Method used to eliminate foreign exchange risk

A foreign exchange hedge (also called a FOREX hedge) is a method used by companies to eliminate or "hedge" their foreign exchange risk resulting from transactions in foreign currencies (see foreign exchange derivative). This is done using either the cash flow hedge or the fair value method. The accounting rules for this are addressed by both the International Financial Reporting Standards (IFRS) and by the US Generally Accepted Accounting Principles (US GAAP) as well as other national accounting standards.
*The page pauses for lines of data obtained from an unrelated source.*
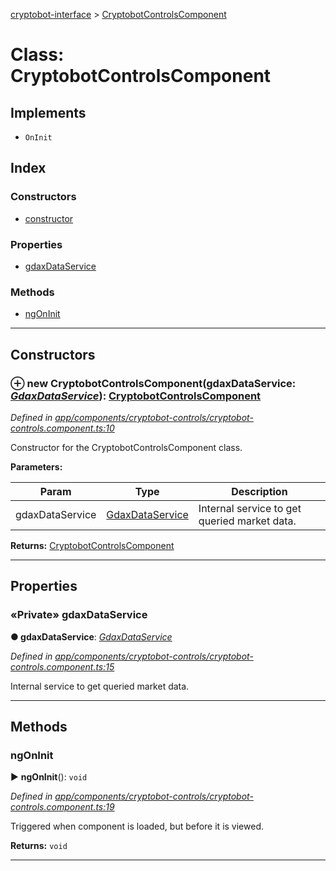 [cryptobot-interface](../README.md) > [CryptobotControlsComponent](../classes/cryptobotcontrolscomponent.md)



# Class: CryptobotControlsComponent

## Implements

* `OnInit`

## Index

### Constructors

* [constructor](cryptobotcontrolscomponent.md#markdown-header-constructor)


### Properties

* [gdaxDataService](cryptobotcontrolscomponent.md#markdown-header-private-gdaxdataservice)


### Methods

* [ngOnInit](cryptobotcontrolscomponent.md#markdown-header-ngoninit)



---
## Constructors



### ⊕ **new CryptobotControlsComponent**(gdaxDataService: *[GdaxDataService](gdaxdataservice.md)*): [CryptobotControlsComponent](cryptobotcontrolscomponent.md)


*Defined in [app/components/cryptobot-controls/cryptobot-controls.component.ts:10](https://github.com/WilliamRADFunk/cryptobot-interface/blob/660a506/src/app/components/cryptobot-controls/cryptobot-controls.component.ts#L10)*



Constructor for the CryptobotControlsComponent class.


**Parameters:**

| Param | Type | Description |
| ------ | ------ | ------ |
| gdaxDataService | [GdaxDataService](gdaxdataservice.md)   |  Internal service to get queried market data. |





**Returns:** [CryptobotControlsComponent](cryptobotcontrolscomponent.md)

---


## Properties


### «Private» gdaxDataService

**●  gdaxDataService**:  *[GdaxDataService](gdaxdataservice.md)* 

*Defined in [app/components/cryptobot-controls/cryptobot-controls.component.ts:15](https://github.com/WilliamRADFunk/cryptobot-interface/blob/660a506/src/app/components/cryptobot-controls/cryptobot-controls.component.ts#L15)*



Internal service to get queried market data.




___


## Methods


###  ngOnInit

► **ngOnInit**(): `void`



*Defined in [app/components/cryptobot-controls/cryptobot-controls.component.ts:19](https://github.com/WilliamRADFunk/cryptobot-interface/blob/660a506/src/app/components/cryptobot-controls/cryptobot-controls.component.ts#L19)*



Triggered when component is loaded, but before it is viewed.




**Returns:** `void`





___


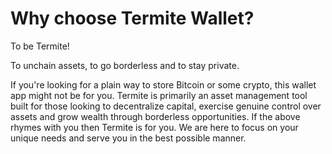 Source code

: # Why choose Termite Wallet?

To be Termite!

To unchain assets, to go borderless and to stay private.

If you're looking for a plain way to store Bitcoin or some crypto, this wallet app might not be for you. Termite is primarily an asset management tool built for those looking to decentralize capital, exercise genuine control over assets and grow wealth through borderless opportunities.
If the above rhymes with you then Termite is for you. We are here to focus on your unique needs and serve you in the best possible manner.
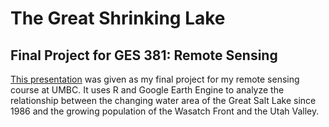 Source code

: # The Great Shrinking Lake
## Final Project for GES 381: Remote Sensing

[This presentation]() was given as my final project for my remote sensing course at UMBC. It uses R and Google Earth Engine to analyze the relationship between the changing water area of the Great Salt Lake since 1986 and the growing population of the Wasatch Front and the Utah Valley.
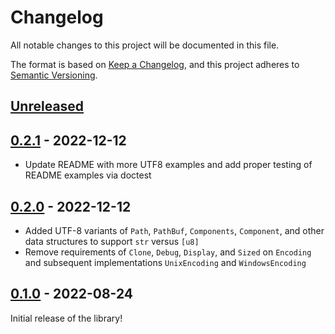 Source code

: # Changelog

All notable changes to this project will be documented in this file.

The format is based on [Keep a Changelog](https://keepachangelog.com/en/1.0.0/),
and this project adheres to [Semantic Versioning](https://semver.org/spec/v2.0.0.html).

## [Unreleased]

## [0.2.1] - 2022-12-12

* Update README with more UTF8 examples and add proper testing of README
  examples via doctest

## [0.2.0] - 2022-12-12

* Added UTF-8 variants of `Path`, `PathBuf`, `Components`, `Component`, and
  other data structures to support `str` versus `[u8]`
* Remove requirements of `Clone`, `Debug`, `Display`, and `Sized` on
  `Encoding` and subsequent implementations `UnixEncoding` and
  `WindowsEncoding`

## [0.1.0] - 2022-08-24

Initial release of the library!

[Unreleased]: https://github.com/chipsenkbeil/typed-path/compare/v0.2.1...HEAD
[0.2.1]: https://github.com/chipsenkbeil/typed-path/releases/tag/v0.2.0...v0.2.1
[0.2.0]: https://github.com/chipsenkbeil/typed-path/releases/tag/v0.1.0...v0.2.0
[0.1.0]: https://github.com/chipsenkbeil/typed-path/releases/tag/v0.1.0
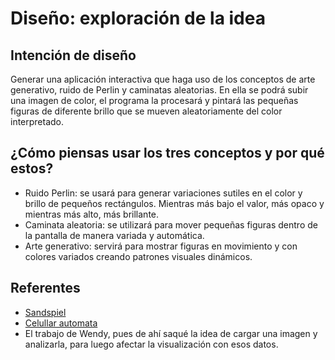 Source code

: # Diseño: exploración de la idea
## Intención de diseño
Generar una aplicación interactiva que haga uso de los conceptos de arte generativo, ruido de Perlin y caminatas aleatorias.
En ella se podrá subir una imagen de color, el programa la procesará y pintará las pequeñas figuras de diferente brillo que se mueven aleatoriamente del color interpretado.
## ¿Cómo piensas usar los tres conceptos y por qué estos?
- Ruido Perlin: se usará para generar variaciones sutiles en el color y brillo de pequeños rectángulos. Mientras más bajo el valor, más opaco y mientras más alto, más brillante.
- Caminata aleatoria: se utilizará para mover pequeñas figuras dentro de la pantalla de manera variada y automática.
- Arte generativo: servirá para mostrar figuras en movimiento y con colores variados creando patrones visuales dinámicos.
## Referentes
- [Sandspiel](https://sandspiel.club/)
- [Celullar automata](https://openprocessing.org/sketch/618868)
- El trabajo de Wendy, pues de ahí saqué la idea de cargar una imagen y analizarla, para luego afectar la visualización con esos datos.
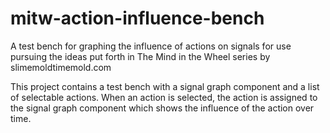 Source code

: # mitw-action-influence-bench
A test bench for graphing the influence of actions on signals for use pursuing the ideas put forth in The Mind in the Wheel series by slimemoldtimemold.com

This project contains a test bench with a signal graph component and a list of selectable actions. When an action is selected, the action is assigned to the signal graph component which shows the influence of the action over time.

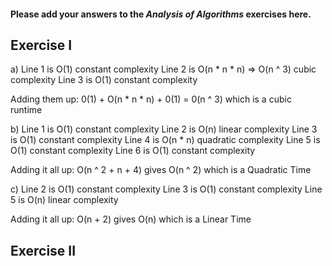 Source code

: #### Please add your answers to the ***Analysis of  Algorithms*** exercises here.

## Exercise I

a)
Line 1 is O(1) constant complexity
Line 2 is O(n * n * n) => O(n ^ 3) cubic complexity
Line 3 is O(1) constant complexity

Adding them up: 0(1) + O(n * n * n) + 0(1) = 0(n ^ 3) which is a cubic runtime

b)
Line 1 is O(1) constant complexity
Line 2 is O(n) linear complexity
Line 3 is O(1) constant complexity
Line 4 is O(n * n) quadratic complexity
Line 5 is O(1) constant complexity
Line 6 is O(1) constant complexity

Adding it all up: O(n ^ 2 + n + 4) gives O(n ^ 2) which is a Quadratic Time


c)
Line 2 is O(1) constant complexity
Line 3 is O(1) constant complexity
Line 5 is O(n) linear complexity

Adding it all up: O(n + 2) gives O(n) which is a Linear Time

## Exercise II


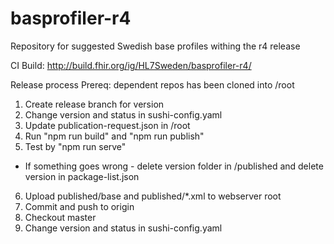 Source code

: # basprofiler-r4
Repository for suggested Swedish base profiles withing the r4 release

CI Build: http://build.fhir.org/ig/HL7Sweden/basprofiler-r4/


Release process
Prereq: dependent repos has been cloned into /root

1. Create release branch for version
2. Change version and status in sushi-config.yaml
3. Update publication-request.json in /root
4. Run "npm run build" and "npm run publish"
5. Test by "npm run serve"
- If something goes wrong - delete version folder in /published and delete version in package-list.json
6. Upload published/base and published/*.xml to webserver root
7. Commit and push to origin
8. Checkout master
9. Change version and status in sushi-config.yaml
A foreign exchange hedge transfers the foreign exchange risk from the trading or investing company to a business that carries the risk, such as a bank. There is a cost to the company for setting up a hedge. By setting up a hedge, the company also forgoes any profit if the movement in the exchange rate would be favourable to it.

== Foreign exchange risk ==

When companies conduct business across borders, they must deal in foreign currencies. Companies must exchange foreign currencies for home currencies when dealing with receivables, and vice versa for payables. This is done at the current exchange rate between the two countries. Foreign exchange risk is the risk that the exchange rate will change unfavorably before payment is made or received in the currency. For example, if a United States company doing business in Japan is compensated in yen, that company has risk associated with fluctuations in the value of the yen versus the United States dollar.

== Hedge ==
A hedge is a type of derivative, or a financial instrument, that derives its value from an underlying asset. Hedging is a way for a company to minimize or eliminate foreign exchange risk. Two common hedges are forward contracts and options.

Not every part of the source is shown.